The nodes are split into two groups. One node is selected from each group to also appear in the other group.

The split here is parity, so the first group is all evens, and the second group is all odds, aside from the nodes selected to form a majority by joining all groups.

Again, each duty interval, the duties flip flop, so all nodes perform all duties.

The advantage to this approach over the last approach is that all odao nodes perform at least 1 duty every N blocks, while maintaining fairness.

In the case of a node not performing its duty, all the nodes who haven’t already performed that duty would race to step in.

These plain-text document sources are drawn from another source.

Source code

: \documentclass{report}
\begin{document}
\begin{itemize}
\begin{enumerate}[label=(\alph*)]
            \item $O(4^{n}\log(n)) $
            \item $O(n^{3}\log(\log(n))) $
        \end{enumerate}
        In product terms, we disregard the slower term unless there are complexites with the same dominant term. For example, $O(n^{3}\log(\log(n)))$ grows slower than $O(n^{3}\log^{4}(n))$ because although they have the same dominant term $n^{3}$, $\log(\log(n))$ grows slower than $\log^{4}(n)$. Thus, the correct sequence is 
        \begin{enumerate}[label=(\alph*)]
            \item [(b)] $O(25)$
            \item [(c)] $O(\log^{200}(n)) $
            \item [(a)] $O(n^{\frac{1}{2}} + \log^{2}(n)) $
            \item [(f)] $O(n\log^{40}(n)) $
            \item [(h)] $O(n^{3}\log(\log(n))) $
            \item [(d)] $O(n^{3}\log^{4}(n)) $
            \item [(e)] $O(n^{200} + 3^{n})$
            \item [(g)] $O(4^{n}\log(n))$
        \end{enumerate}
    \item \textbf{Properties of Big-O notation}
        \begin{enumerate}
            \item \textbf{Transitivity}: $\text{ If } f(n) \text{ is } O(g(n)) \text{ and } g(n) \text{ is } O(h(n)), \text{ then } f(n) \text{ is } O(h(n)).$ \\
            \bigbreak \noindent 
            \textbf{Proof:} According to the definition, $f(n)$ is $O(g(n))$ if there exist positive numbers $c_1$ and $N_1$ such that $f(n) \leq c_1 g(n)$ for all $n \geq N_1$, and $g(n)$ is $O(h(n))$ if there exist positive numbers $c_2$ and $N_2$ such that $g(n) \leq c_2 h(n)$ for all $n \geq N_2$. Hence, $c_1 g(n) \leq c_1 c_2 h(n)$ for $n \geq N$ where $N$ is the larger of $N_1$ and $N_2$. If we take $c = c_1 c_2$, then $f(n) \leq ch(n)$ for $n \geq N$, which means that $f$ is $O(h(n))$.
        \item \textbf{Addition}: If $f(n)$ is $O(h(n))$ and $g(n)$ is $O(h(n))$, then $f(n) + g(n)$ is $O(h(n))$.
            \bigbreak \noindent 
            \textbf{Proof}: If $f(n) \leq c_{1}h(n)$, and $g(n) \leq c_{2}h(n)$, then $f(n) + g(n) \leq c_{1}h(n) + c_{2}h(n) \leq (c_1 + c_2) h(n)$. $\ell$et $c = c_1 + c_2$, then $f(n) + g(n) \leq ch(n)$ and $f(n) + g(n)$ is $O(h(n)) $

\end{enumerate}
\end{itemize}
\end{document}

I, and by extension CryptoManufaktur, support this idea. This is a helpful sanity check on node liveness, and also creates a form of community oversight of oDAO nodes being able to perform their duties.

I support this and other measures to improve oDAO accountability.

I, and therefore Sigma Prime, also support this initiative.

It’s important to maintain liveness and any steps to ensure this is the case for the ODAO membership, we support.